┌────────

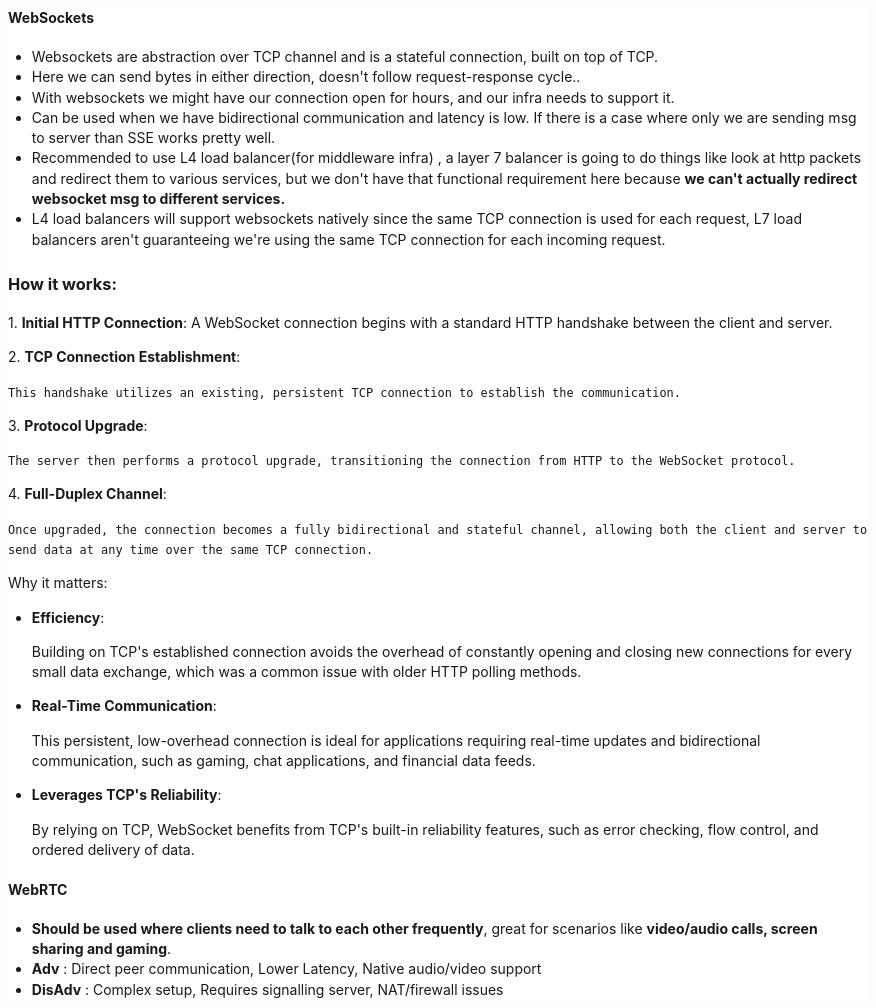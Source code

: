 

#### WebSockets
- Websockets are abstraction over TCP channel and is a stateful connection, built on top of TCP.
- Here we can send bytes in either direction, doesn't follow request-response cycle..
- With websockets we might have our connection open for hours, and our infra needs to support it.
- Can be used when we have bidirectional communication and latency is low. If there is a case where only we are sending msg to server than SSE works pretty well.
- Recommended to use L4 load balancer(for middleware infra) , a layer 7 balancer is going to do things like look at http packets and redirect them to various services, but we don't have that functional requirement here because **we can't actually redirect websocket msg to different services.**
- L4 load balancers will support websockets natively since the same TCP connection is used for each request, L7 load balancers aren't guaranteeing we're using the same TCP connection for each incoming request.

### How it works:

 1. **Initial HTTP Connection**:
    A WebSocket connection begins with a standard HTTP handshake between the client and server. 
    
 2. **TCP Connection Establishment**:
    
    This handshake utilizes an existing, persistent TCP connection to establish the communication. 
    
3. **Protocol Upgrade**:
    
    The server then performs a protocol upgrade, transitioning the connection from HTTP to the WebSocket protocol. 
    
4. **Full-Duplex Channel**:
    
    Once upgraded, the connection becomes a fully bidirectional and stateful channel, allowing both the client and server to send data at any time over the same TCP connection. 
    

Why it matters:

- **Efficiency**:
    
    Building on TCP's established connection avoids the overhead of constantly opening and closing new connections for every small data exchange, which was a common issue with older HTTP polling methods. 
    
- **Real-Time Communication**:
    
    This persistent, low-overhead connection is ideal for applications requiring real-time updates and bidirectional communication, such as gaming, chat applications, and financial data feeds. 
    
- **Leverages TCP's Reliability**:
    
    By relying on TCP, WebSocket benefits from TCP's built-in reliability features, such as error checking, flow control, and ordered delivery of data.

#### WebRTC
- **Should be used where clients need to talk to each other frequently**, great for scenarios like **video/audio calls, screen sharing and gaming**.
-  **Adv** : Direct peer communication, Lower Latency, Native audio/video support
- **DisAdv** : Complex setup, Requires signalling server, NAT/firewall issues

└────────

- TO DO
Please, from the entries above, set down exactly the lines from the one containing "- With websockets" through the one containing "- Recommended to", and only those.

- COMPLETED TASK
- With websockets we might have our connection open for hours, and our infra needs to support it.
- Can be used when we have bidirectional communication and latency is low. If there is a case where only we are sending msg to server than SSE works pretty well.
- Recommended to use L4 load balancer(for middleware infra) , a layer 7 balancer is going to do things like look at http packets and redirect them to various services, but we don't have that functional requirement here because **we can't actually redirect websocket msg to different services.**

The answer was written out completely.